_The problem_. The data below is to be transcribed word for word; pictures are to be excluded.
((
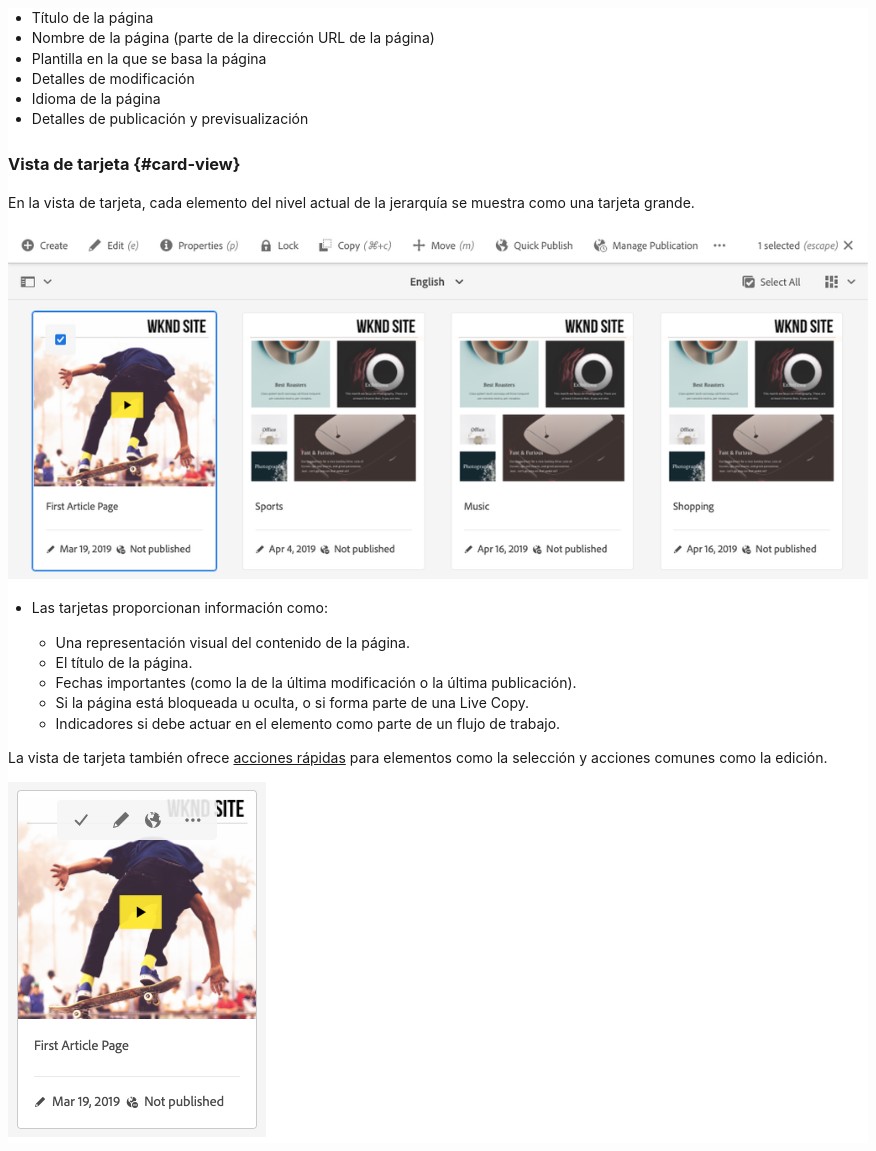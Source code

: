    * Título de la página
   * Nombre de la página (parte de la dirección URL de la página)
   * Plantilla en la que se basa la página
   * Detalles de modificación
   * Idioma de la página
   * Detalles de publicación y previsualización

### Vista de tarjeta {#card-view}

En la vista de tarjeta, cada elemento del nivel actual de la jerarquía se muestra como una tarjeta grande.

![Vista de tarjeta](assets/sites-console-card-view.png)

* Las tarjetas proporcionan información como:

   * Una representación visual del contenido de la página.
   * El título de la página.
   * Fechas importantes (como la de la última modificación o la última publicación).
   * Si la página está bloqueada u oculta, o si forma parte de una Live Copy.
   * Indicadores si debe actuar en el elemento como parte de un flujo de trabajo.

La vista de tarjeta también ofrece [acciones rápidas](#quick-actions) para elementos como la selección y acciones comunes como la edición.

![Acciones rápidas](assets/sites-console-quick-actions.png)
))
_Result below_.
Source code

:    * Título de la página
   * Nombre de la página (parte de la dirección URL de la página)
   * Plantilla en la que se basa la página
   * Detalles de modificación
   * Idioma de la página
   * Detalles de publicación y previsualización

### Vista de tarjeta {#card-view}

En la vista de tarjeta, cada elemento del nivel actual de la jerarquía se muestra como una tarjeta grande.

![Vista de tarjeta](assets/sites-console-card-view.png)

* Las tarjetas proporcionan información como:

   * Una representación visual del contenido de la página.
   * El título de la página.
   * Fechas importantes (como la de la última modificación o la última publicación).
   * Si la página está bloqueada u oculta, o si forma parte de una Live Copy.
   * Indicadores si debe actuar en el elemento como parte de un flujo de trabajo.

La vista de tarjeta también ofrece [acciones rápidas](#quick-actions) para elementos como la selección y acciones comunes como la edición.

![Acciones rápidas](assets/sites-console-quick-actions.png)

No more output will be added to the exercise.